| Problem details |
Line by line, please look for the word "waka" in the following records, then copy each line you find it in.

| Available data |

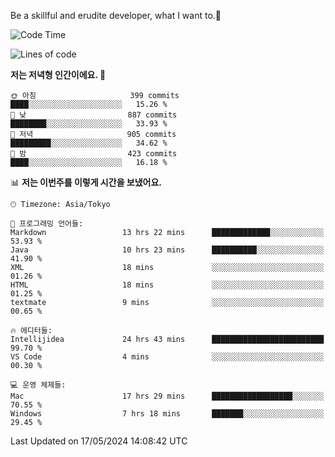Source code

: Be a skillful and erudite developer, what I want to.👶

<!--START_SECTION:waka-->
![Code Time](http://img.shields.io/badge/Code%20Time-811%20hrs%2039%20mins-blue)

![Lines of code](https://img.shields.io/badge/%EC%A0%80%EB%8A%94%20%EC%97%AC%ED%83%9C%EA%B9%8C%EC%A7%80%20-1.7%20million%20%EC%A4%84%EC%9D%98%20%EC%BD%94%EB%93%9C%EB%A5%BC%20%EC%9E%91%EC%84%B1%ED%96%88%EC%96%B4%EC%9A%94.-blue)

**저는 저녁형 인간이에요. 🦉** 

```text
🌞 아침                     399 commits         ████░░░░░░░░░░░░░░░░░░░░░   15.26 % 
🌆 낮　                     887 commits         ████████░░░░░░░░░░░░░░░░░   33.93 % 
🌃 저녁                     905 commits         █████████░░░░░░░░░░░░░░░░   34.62 % 
🌙 밤　                     423 commits         ████░░░░░░░░░░░░░░░░░░░░░   16.18 % 
```


📊 **저는 이번주를 이렇게 시간을 보냈어요.** 

```text
🕑︎ Timezone: Asia/Tokyo

💬 프로그래밍 언어들: 
Markdown                 13 hrs 22 mins      █████████████░░░░░░░░░░░░   53.93 % 
Java                     10 hrs 23 mins      ██████████░░░░░░░░░░░░░░░   41.90 % 
XML                      18 mins             ░░░░░░░░░░░░░░░░░░░░░░░░░   01.26 % 
HTML                     18 mins             ░░░░░░░░░░░░░░░░░░░░░░░░░   01.25 % 
textmate                 9 mins              ░░░░░░░░░░░░░░░░░░░░░░░░░   00.65 % 

🔥 에디터들: 
Intellijidea             24 hrs 43 mins      █████████████████████████   99.70 % 
VS Code                  4 mins              ░░░░░░░░░░░░░░░░░░░░░░░░░   00.30 % 

💻 운영 체제들: 
Mac                      17 hrs 29 mins      ██████████████████░░░░░░░   70.55 % 
Windows                  7 hrs 18 mins       ███████░░░░░░░░░░░░░░░░░░   29.45 % 
```


 Last Updated on 17/05/2024 14:08:42 UTC
<!--END_SECTION:waka-->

| Output of the exercise |
<!--START_SECTION:waka-->
<!--END_SECTION:waka-->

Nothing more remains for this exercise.